[[ Source information open ]]

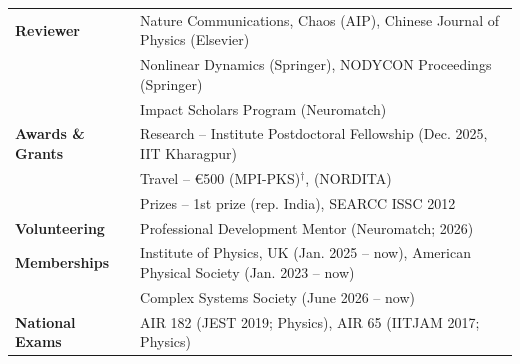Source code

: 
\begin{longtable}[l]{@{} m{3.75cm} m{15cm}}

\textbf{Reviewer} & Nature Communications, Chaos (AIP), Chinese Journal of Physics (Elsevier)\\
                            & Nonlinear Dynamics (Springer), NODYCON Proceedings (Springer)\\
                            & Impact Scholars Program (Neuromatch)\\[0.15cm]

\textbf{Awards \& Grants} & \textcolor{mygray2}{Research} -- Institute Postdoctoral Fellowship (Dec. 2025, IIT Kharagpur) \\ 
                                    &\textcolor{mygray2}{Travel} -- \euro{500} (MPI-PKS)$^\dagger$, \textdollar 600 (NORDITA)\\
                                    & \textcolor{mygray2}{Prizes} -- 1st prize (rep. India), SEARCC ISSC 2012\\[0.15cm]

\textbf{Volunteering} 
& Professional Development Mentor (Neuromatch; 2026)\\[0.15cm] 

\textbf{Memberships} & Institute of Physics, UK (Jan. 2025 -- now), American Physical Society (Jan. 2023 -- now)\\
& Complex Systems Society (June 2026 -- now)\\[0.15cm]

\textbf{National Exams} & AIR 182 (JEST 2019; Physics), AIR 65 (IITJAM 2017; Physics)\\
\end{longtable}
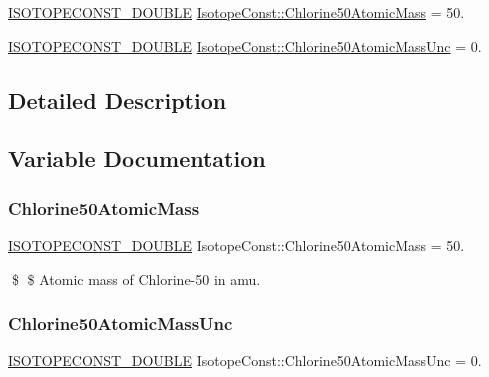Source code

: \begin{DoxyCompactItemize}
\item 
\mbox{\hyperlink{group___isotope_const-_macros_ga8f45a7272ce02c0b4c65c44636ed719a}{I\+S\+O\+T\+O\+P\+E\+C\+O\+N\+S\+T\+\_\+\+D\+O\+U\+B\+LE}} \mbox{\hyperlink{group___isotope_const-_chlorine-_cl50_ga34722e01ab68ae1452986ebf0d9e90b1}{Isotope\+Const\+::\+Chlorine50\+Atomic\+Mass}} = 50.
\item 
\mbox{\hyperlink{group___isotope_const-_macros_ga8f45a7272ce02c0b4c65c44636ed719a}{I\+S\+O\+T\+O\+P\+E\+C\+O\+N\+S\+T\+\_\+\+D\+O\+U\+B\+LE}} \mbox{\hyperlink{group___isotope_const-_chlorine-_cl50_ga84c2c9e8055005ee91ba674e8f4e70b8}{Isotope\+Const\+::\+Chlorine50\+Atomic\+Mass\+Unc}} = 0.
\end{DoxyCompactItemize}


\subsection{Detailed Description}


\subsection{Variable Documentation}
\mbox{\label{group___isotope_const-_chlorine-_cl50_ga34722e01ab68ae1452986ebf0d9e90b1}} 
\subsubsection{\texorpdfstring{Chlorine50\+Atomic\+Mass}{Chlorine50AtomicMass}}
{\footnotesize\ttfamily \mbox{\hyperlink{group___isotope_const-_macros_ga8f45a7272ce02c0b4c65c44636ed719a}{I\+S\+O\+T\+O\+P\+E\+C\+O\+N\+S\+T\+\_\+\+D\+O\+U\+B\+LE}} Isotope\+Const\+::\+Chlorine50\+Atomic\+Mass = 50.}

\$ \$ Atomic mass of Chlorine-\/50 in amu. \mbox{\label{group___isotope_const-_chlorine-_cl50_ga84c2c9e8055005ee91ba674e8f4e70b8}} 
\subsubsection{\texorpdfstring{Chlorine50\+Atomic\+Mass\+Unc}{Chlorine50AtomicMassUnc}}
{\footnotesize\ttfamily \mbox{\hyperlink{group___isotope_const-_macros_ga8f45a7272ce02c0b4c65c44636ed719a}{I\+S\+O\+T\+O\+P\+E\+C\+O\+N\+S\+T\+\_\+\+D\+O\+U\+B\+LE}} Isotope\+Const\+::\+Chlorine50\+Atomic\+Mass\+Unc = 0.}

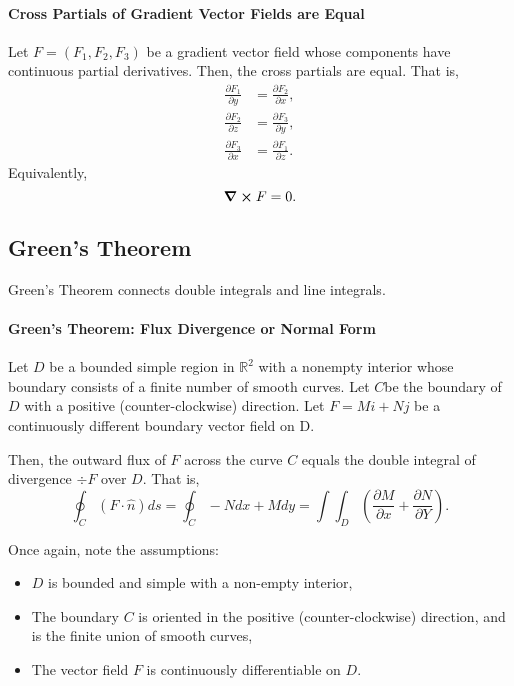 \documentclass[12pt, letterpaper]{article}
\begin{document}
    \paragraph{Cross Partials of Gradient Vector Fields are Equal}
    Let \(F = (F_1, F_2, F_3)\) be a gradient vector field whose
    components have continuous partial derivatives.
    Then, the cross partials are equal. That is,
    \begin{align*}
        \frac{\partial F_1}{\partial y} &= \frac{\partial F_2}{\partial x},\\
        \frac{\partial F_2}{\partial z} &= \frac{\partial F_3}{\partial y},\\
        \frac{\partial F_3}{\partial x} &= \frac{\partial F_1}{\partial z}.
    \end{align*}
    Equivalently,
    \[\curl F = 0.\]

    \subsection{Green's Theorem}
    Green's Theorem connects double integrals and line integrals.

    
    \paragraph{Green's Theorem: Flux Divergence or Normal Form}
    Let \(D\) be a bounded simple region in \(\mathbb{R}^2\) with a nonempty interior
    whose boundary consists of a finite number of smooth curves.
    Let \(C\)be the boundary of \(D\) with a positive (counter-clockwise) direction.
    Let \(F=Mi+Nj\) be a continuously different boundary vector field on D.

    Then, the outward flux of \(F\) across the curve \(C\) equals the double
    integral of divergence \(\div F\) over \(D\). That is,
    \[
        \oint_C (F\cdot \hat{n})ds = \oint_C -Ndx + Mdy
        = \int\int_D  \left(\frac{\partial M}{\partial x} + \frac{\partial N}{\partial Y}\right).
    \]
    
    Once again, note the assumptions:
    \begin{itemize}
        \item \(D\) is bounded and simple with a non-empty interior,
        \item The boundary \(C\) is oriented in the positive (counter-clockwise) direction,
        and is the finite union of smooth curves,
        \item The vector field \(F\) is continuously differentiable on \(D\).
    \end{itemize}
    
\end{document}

[[ Source information closed ]]
[[ Source information open ]]

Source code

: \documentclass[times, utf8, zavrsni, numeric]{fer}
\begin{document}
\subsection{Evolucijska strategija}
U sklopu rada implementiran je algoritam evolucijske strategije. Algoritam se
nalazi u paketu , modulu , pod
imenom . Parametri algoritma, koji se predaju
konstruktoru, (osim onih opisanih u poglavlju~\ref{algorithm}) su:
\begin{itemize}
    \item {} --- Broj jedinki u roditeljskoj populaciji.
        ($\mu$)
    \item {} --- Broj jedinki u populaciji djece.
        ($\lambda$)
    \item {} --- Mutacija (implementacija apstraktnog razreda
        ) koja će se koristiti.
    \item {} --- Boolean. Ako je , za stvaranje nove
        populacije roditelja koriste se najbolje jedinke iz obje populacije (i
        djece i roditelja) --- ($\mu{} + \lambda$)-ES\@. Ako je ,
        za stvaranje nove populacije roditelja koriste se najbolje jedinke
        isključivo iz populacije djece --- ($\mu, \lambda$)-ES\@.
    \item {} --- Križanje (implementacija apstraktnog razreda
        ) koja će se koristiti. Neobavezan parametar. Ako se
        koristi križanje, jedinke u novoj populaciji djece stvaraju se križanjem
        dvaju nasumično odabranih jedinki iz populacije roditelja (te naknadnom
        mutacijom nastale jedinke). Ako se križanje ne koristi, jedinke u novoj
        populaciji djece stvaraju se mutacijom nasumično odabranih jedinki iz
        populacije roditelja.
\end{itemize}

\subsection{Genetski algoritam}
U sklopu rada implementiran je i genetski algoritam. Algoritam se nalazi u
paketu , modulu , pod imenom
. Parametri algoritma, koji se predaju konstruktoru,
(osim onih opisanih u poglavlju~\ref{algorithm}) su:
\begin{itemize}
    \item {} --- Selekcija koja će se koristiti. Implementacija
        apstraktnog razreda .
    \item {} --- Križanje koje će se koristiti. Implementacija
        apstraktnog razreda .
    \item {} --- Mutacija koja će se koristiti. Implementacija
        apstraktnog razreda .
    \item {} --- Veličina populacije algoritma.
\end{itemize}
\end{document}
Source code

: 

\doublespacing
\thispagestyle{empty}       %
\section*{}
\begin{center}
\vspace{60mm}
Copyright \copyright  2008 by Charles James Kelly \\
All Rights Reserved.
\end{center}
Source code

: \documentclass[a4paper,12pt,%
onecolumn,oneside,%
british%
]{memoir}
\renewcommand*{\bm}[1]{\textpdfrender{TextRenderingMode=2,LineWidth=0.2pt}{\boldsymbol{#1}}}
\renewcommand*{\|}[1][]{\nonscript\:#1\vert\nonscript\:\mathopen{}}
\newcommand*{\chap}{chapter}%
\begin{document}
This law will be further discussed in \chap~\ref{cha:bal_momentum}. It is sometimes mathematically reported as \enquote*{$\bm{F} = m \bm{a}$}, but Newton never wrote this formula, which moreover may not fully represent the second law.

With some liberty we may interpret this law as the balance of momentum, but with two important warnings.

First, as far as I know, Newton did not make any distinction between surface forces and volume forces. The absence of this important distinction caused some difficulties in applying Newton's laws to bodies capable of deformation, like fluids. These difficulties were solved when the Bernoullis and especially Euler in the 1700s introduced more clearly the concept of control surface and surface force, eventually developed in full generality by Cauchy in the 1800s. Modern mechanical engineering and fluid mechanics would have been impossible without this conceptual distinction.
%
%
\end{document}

[[ Source information closed ]]

**Work order:** When you reach the line in the material above that holds "integral of divergence", begin reproducing lines exactly, and stop after the line that holds "The boundary \(C\)".

**Solution to this task:**
    integral of divergence \(\div F\) over \(D\). That is,
    \[
        \oint_C (F\cdot \hat{n})ds = \oint_C -Ndx + Mdy
        = \int\int_D  \left(\frac{\partial M}{\partial x} + \frac{\partial N}{\partial Y}\right).
    \]
    
    Once again, note the assumptions:
    \begin{itemize}
        \item \(D\) is bounded and simple with a non-empty interior,
        \item The boundary \(C\) is oriented in the positive (counter-clockwise) direction,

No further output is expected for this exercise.